Metal Fingers chronology
| Special Herbs, Vol. 7 & 8 (2004) | Special Herbs, Vol. 9 & 0 (2005) | Special Herbs: The Box Set Vol. 0-9 (2006) |

= Special Herbs, Vol. 9 & 0 =

Special Herbs, Vol. 9 & 0 is an instrumental album released by MF Doom under the moniker Metal Fingers. As with all volumes of Special Herbs released by Metal Fingers, each track is named after a herb or similar flora (with the exception of "Untitled (Meditation)").
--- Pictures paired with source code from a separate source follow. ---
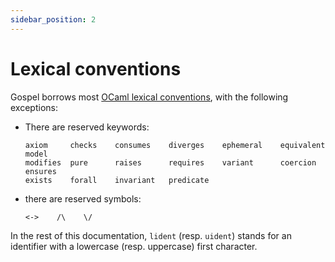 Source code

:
 ```yaml
---
sidebar_position: 2
---
```


# Lexical conventions

Gospel borrows most [OCaml lexical
conventions](https://caml.inria.fr/pub/docs/manual-ocaml/lex.html), with the
following exceptions:

- There are reserved keywords:
  ```
  axiom     checks    consumes    diverges    ephemeral    equivalent    model
  modifies  pure      raises      requires    variant      coercion      ensures
  exists    forall    invariant   predicate
  ```

- there are reserved symbols:
  ```
  <->    /\    \/
  ```

In the rest of this documentation, `lident` (resp. `uident`) stands for an
identifier with a lowercase (resp. uppercase) first character.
Although an instrumental album, some tracks contain sampled speech, such as "Food... we need food!" in "Vervain" and "Peach fuzz!" in "Peach Extract". The track "Coca Leaf" is made up of vocal samples of singing women.

Professional ratings
Review scores
| Source | Rating |
| AllMusic | link |

==Track listing==
1. "Vinca Rosea" – 3:00
2. "Burdock Root" – 3:32
3. "Vervain" – 2:59
4. "Bergamot" – 3:33
5. "Podina" – 2:07
6. "Untitled (Meditation)" – 3:56
7. "Coltsfoot Leaf" – 3:41
8. "Orris Root Powder" – 3:37
9. "Passion Flower" – 4:04
10. "Yellow Dock" – 4:22
11. "Datura Stramonium" – 3:02
12. "Coca Leaf" – 3:51
13. "Peach Extract" – 4:07

==Other versions==
- "Vinca Rosea" is an instrumental version of "It's No Secret" by Hassan Chop from the promo The Sharpening.
- "Burdock Root" is an instrumental version of "Rapsploitation" by John Robinson from the album Who Is This Man?.
- "Vervain" is an instrumental version of "Beef Rapp" from Mm..Food.
- "Bergamot" is an instrumental version of "Darkness (HBU)" from NehruvianDOOM's NehruvianDOOM.
- "Podina" is an instrumental version of "?" from Operation: Doomsday. An alternative cut was also included on Special Herbs, Vol. 2 under the name "Charnsuka".
- "Untitled (Meditation)" is an instrumental version of "The Fine Print" by King Geedorah, from the album Take Me to Your Leader. It is also used on "Return to Monsta Island" by MF Grimm from Special Herbs + Spices Volume One.
- "Coltsfoot Leaf" is an instrumental version of "I Wonder" by King Geedorah, from the album Take Me to Your Leader.
- "Orris Root Powder" is an instrumental version of "Monsters" by MF Doom and Trunks from the EP Unicron. It is also used on "Black Gold" from John Robinson's Who Is This Man? which was also included on MF Doom's Unexpected Guests.
- "Passion Flower" was used on "Still Dope" from Doom's Born Like This.
- "Datura Stramonium" is an instrumental version of "Poo-Putt Platter" from Mm..Food, and is also used on "Da Superfriendz" by Vast Aire featuring MF Doom, on the album Look Mom... No Hands. as well as "World Domination" by Joey Badass, from the mixtape 1999.
- "Coca Leaf" was used on "Supervillain Intro" and "Thank Ya" both from Doom's Born Like This.
- "Peach Extract" is an instrumental version of "Peach Fuzz" from KMD's Mr. Hood.